Lois, I don't have a boy maltese but I do have a small breed boy (poodle mix) so I will share my opinion from that perspective  BOTH my boy and my girl are very, very sweet and cuddly. I think it's more about the individual dog's personality than the gender, honestly - at least in my experience. Both my dogs have very similar personalities except that my Bailey is a little more outgoing outside of the house whereas Emma tends to be more reserved. Both are very attached to me (and the feeling is mutual!) and to each other.


----------



## Chardy (Oct 30, 2008)

Hi Lois, I have both a male and a female maltese that are 8 months difference in age. My female being the older. Both are extremely loving and sweet. McC (female) is much more outgoing where as Bimmer is more reserved and shy but both are attached to me and visa versa. My previous maltese of 15 years was a female, and being really honest I see no difference in male vs female.. they are all very very affectionate!!


----------



## MarySC (Apr 4, 2014)

I think it's just personal preference. I prefer the females. I have crazy ridiculous reasons for only getting female dogs, but I'm quirky, what can I say?? LOL 
We have a female Aussie and if she was anymore loving, I think we would have a problem! She is a VELCRO dog and the sweetest dog E V E R!!
I chose to get a female Maltese because of my personal preference. When I went to pick her out, there was a male there, same age, and his personality was great! Honestly, if he were a she, I would probably have chosen him. But I really like the females and her personality is awesome too! She is just a little more lively.  
Go with what you want. I know if I ended up with a boy, I would have regretted it. Girls also cost more - substantially more. I don't understand the reason behind it, but all the breeders charge more for the females - even the pet quality ones. 
I'm sure you will love whatever you end up with because he/she will be yours!


----------



## Lois Bryan (Feb 2, 2014)

Very interested in this "belly band" mentioned, you know, just in case. 

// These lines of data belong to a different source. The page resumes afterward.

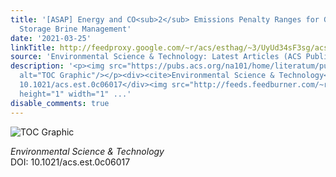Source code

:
 ```yaml
---
title: '[ASAP] Energy and CO<sub>2</sub> Emissions Penalty Ranges for Geologic Carbon
  Storage Brine Management'
date: '2021-03-25'
linkTitle: http://feedproxy.google.com/~r/acs/esthag/~3/UyUd34sF3sg/acs.est.0c06017
source: 'Environmental Science & Technology: Latest Articles (ACS Publications)'
description: '<p><img src="https://pubs.acs.org/na101/home/literatum/publisher/achs/journals/content/esthag/0/esthag.ahead-of-print/acs.est.0c06017/20210324/images/medium/es0c06017_0005.gif"
  alt="TOC Graphic"/></p><div><cite>Environmental Science & Technology</cite></div><div>DOI:
  10.1021/acs.est.0c06017</div><img src="http://feeds.feedburner.com/~r/acs/esthag/~4/UyUd34sF3sg"
  height="1" width="1" ...'
disable_comments: true
---
```

<p><img src="https://pubs.acs.org/na101/home/literatum/publisher/achs/journals/content/esthag/0/esthag.ahead-of-print/acs.est.0c06017/20210324/images/medium/es0c06017_0005.gif" alt="TOC Graphic"/></p><div><cite>Environmental Science & Technology</cite></div><div>DOI: 10.1021/acs.est.0c06017</div><img src="http://feeds.feedburner.com/~r/acs/esthag/~4/UyUd34sF3sg" height="1" width="1" ...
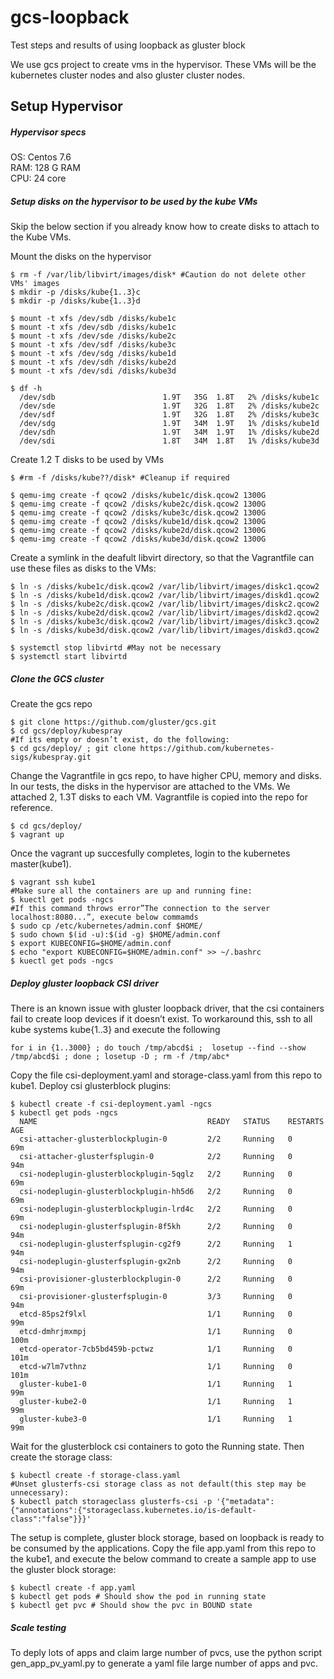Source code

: # gcs-loopback
Test steps and results of using loopback as gluster block

We use gcs project to create vms in the hypervisor. These VMs will be the kubernetes cluster nodes and also gluster cluster nodes.

## Setup Hypervisor

##### Hypervisor specs
OS: Centos 7.6  
RAM: 128 G RAM  
CPU: 24 core  

##### Setup disks on the hypervisor to be used by the kube VMs
Skip the below section if you already know how to create disks to attach to the Kube VMs.  
  
Mount the disks on the hypervisor
  ```
  $ rm -f /var/lib/libvirt/images/disk* #Caution do not delete other VMs' images
  $ mkdir -p /disks/kube{1..3}c
  $ mkdir -p /disks/kube{1..3}d
  
  $ mount -t xfs /dev/sdb /disks/kube1c
  $ mount -t xfs /dev/sdb /disks/kube1c
  $ mount -t xfs /dev/sde /disks/kube2c
  $ mount -t xfs /dev/sdf /disks/kube3c
  $ mount -t xfs /dev/sdg /disks/kube1d
  $ mount -t xfs /dev/sdh /disks/kube2d
  $ mount -t xfs /dev/sdi /disks/kube3d

  $ df -h
    /dev/sdb                        1.9T   35G  1.8T   2% /disks/kube1c
    /dev/sde                        1.9T   32G  1.8T   2% /disks/kube2c
    /dev/sdf                        1.9T   32G  1.8T   2% /disks/kube3c
    /dev/sdg                        1.9T   34M  1.9T   1% /disks/kube1d
    /dev/sdh                        1.9T   34M  1.9T   1% /disks/kube2d
    /dev/sdi                        1.8T   34M  1.8T   1% /disks/kube3d
  ```

Create 1.2 T disks to be used by VMs
  ```
  $ #rm -f /disks/kube??/disk* #Cleanup if required

  $ qemu-img create -f qcow2 /disks/kube1c/disk.qcow2 1300G
  $ qemu-img create -f qcow2 /disks/kube2c/disk.qcow2 1300G
  $ qemu-img create -f qcow2 /disks/kube3c/disk.qcow2 1300G
  $ qemu-img create -f qcow2 /disks/kube1d/disk.qcow2 1300G
  $ qemu-img create -f qcow2 /disks/kube2d/disk.qcow2 1300G
  $ qemu-img create -f qcow2 /disks/kube3d/disk.qcow2 1300G
  ```
Create a symlink in the deafult libvirt directory, so that the Vagrantfile can use these files as disks to the VMs:
  ```
  $ ln -s /disks/kube1c/disk.qcow2 /var/lib/libvirt/images/diskc1.qcow2
  $ ln -s /disks/kube1d/disk.qcow2 /var/lib/libvirt/images/diskd1.qcow2
  $ ln -s /disks/kube2c/disk.qcow2 /var/lib/libvirt/images/diskc2.qcow2
  $ ln -s /disks/kube2d/disk.qcow2 /var/lib/libvirt/images/diskd2.qcow2
  $ ln -s /disks/kube3c/disk.qcow2 /var/lib/libvirt/images/diskc3.qcow2
  $ ln -s /disks/kube3d/disk.qcow2 /var/lib/libvirt/images/diskd3.qcow2

  $ systemctl stop libvirtd #May not be necessary
  $ systemctl start libvirtd
  ```
  
 ##### Clone the GCS cluster
 
 Create the gcs repo
 
  ``` 
  $ git clone https://github.com/gluster/gcs.git  
  $ cd gcs/deploy/kubespray
  #If its empty or doesn’t exist, do the following:
  $ cd gcs/deploy/ ; git clone https://github.com/kubernetes-sigs/kubespray.git
  ```
Change the Vagrantfile in gcs repo, to have higher CPU, memory and disks. In our tests, the disks in the hypervisor are attached to the VMs. We attached 2, 1.3T disks to each VM. Vagrantfile is copied into the repo for reference.
  ```
  $ cd gcs/deploy/
  $ vagrant up
  ```
Once the vagrant up succesfully completes, login to the kubernetes master(kube1).
  ```
  $ vagrant ssh kube1
  #Make sure all the containers are up and running fine:
  $ kuectl get pods -ngcs
  #If this command throws error”The connection to the server localhost:8080...”, execute below commamds
  $ sudo cp /etc/kubernetes/admin.conf $HOME/
  $ sudo chown $(id -u):$(id -g) $HOME/admin.conf
  $ export KUBECONFIG=$HOME/admin.conf
  $ echo "export KUBECONFIG=$HOME/admin.conf" >> ~/.bashrc
  $ kuectl get pods -ngcs
  ```

##### Deploy gluster loopback CSI driver
There is an known issue with gluster loopback driver, that the csi containers fail to create loop devices if it doesn’t exist. To workaround this, ssh to all kube systems kube{1..3} and execute the following
  ```
  for i in {1..3000} ; do touch /tmp/abcd$i ;  losetup --find --show /tmp/abcd$i ; done ; losetup -D ; rm -f /tmp/abc*
  ```
Copy the file csi-deployment.yaml and storage-class.yaml from this repo to kube1. Deploy csi glusterblock plugins:
  ```
  $ kubectl create -f csi-deployment.yaml -ngcs
  $ kubectl get pods -ngcs
    NAME                                      READY   STATUS    RESTARTS   AGE
    csi-attacher-glusterblockplugin-0         2/2     Running   0          69m
    csi-attacher-glusterfsplugin-0            2/2     Running   0          94m
    csi-nodeplugin-glusterblockplugin-5qglz   2/2     Running   0          69m
    csi-nodeplugin-glusterblockplugin-hh5d6   2/2     Running   0          69m
    csi-nodeplugin-glusterblockplugin-lrd4c   2/2     Running   0          69m
    csi-nodeplugin-glusterfsplugin-8f5kh      2/2     Running   0          94m
    csi-nodeplugin-glusterfsplugin-cg2f9      2/2     Running   1          94m
    csi-nodeplugin-glusterfsplugin-gx2nb      2/2     Running   0          94m
    csi-provisioner-glusterblockplugin-0      2/2     Running   0          69m
    csi-provisioner-glusterfsplugin-0         3/3     Running   0          94m
    etcd-85ps2f9lxl                           1/1     Running   0          99m
    etcd-dmhrjmxmpj                           1/1     Running   0          100m
    etcd-operator-7cb5bd459b-pctwz            1/1     Running   0          101m
    etcd-w7lm7vthnz                           1/1     Running   0          101m
    gluster-kube1-0                           1/1     Running   1          99m
    gluster-kube2-0                           1/1     Running   1          99m
    gluster-kube3-0                           1/1     Running   1          99m
  ```

Wait for the glusterblock csi containers to goto the Running state. Then create the storage class:
  ```
  $ kubectl create -f storage-class.yaml
  #Unset glusterfs-csi storage class as not default(this step may be unnecessary):
  $ kubectl patch storageclass glusterfs-csi -p '{"metadata": {"annotations":{"storageclass.kubernetes.io/is-default-class":"false"}}}'
  ```

The setup is complete, gluster block storage, based on loopback is ready to be consumed by the applications.
Copy the file app.yaml from this repo to the kube1, and execute the below command to create a sample app to use the gluster block storage:
  ```
  $ kubectl create -f app.yaml 
  $ kubectl get pods # Should show the pod in running state
  $ kubectl get pvc # Should show the pvc in BOUND state
  ```
##### Scale testing

To deply lots of apps and claim large number of pvcs, use the python script gen_app_pv_yaml.py to generate a yaml file large number of apps and pvc.
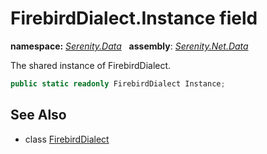 # FirebirdDialect.Instance field
**namespace:** *[Serenity.Data](../../README.md#serenity.data-namespace)*   **assembly**: *[Serenity.Net.Data](../../README.md)*

The shared instance of FirebirdDialect.

```csharp
public static readonly FirebirdDialect Instance;
```

## See Also

* class [FirebirdDialect](../FirebirdDialect.md)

Does anyone have a preference in style or manufacturer? 

I just looked them up online and am seeing "liners" too. I'm guessing the whole theory behind these is similar to what we do for incontinence in older females and for those in heat?


----------



## pippersmom (May 21, 2012)

As for the males and marking.... Pipper has never marked ( knock on wood ), he doesn't even lift his leg. My daughter has a male chihuahua and he has never marked either.


----------



## edelweiss (Apr 23, 2010)

I have one of each & they are half siblings & very different personalities. Kitzi was about 12 wks. when we got him & Lisi was 5 months. They both have plus & minus sides---but Kitzi is my heart dog. He is just plain good. Lisi is good but loud & often doesn't obey. She is hysterical & did I say LOUD? I would not trade her for anything but sometimes she really makes me crazy. It is this craziness that makes her so adorable & makes me insane at times.


----------



## Chardy (Oct 30, 2008)

Lois Bryan said:


> Very interested in this "belly band" mentioned, you know, just in case.
> 
> Does anyone have a preference in style or manufacturer?
> 
> I just looked them up online and am seeing "liners" too. I'm guessing the whole theory behind these is similar to what we do for incontinence in older females and for those in heat?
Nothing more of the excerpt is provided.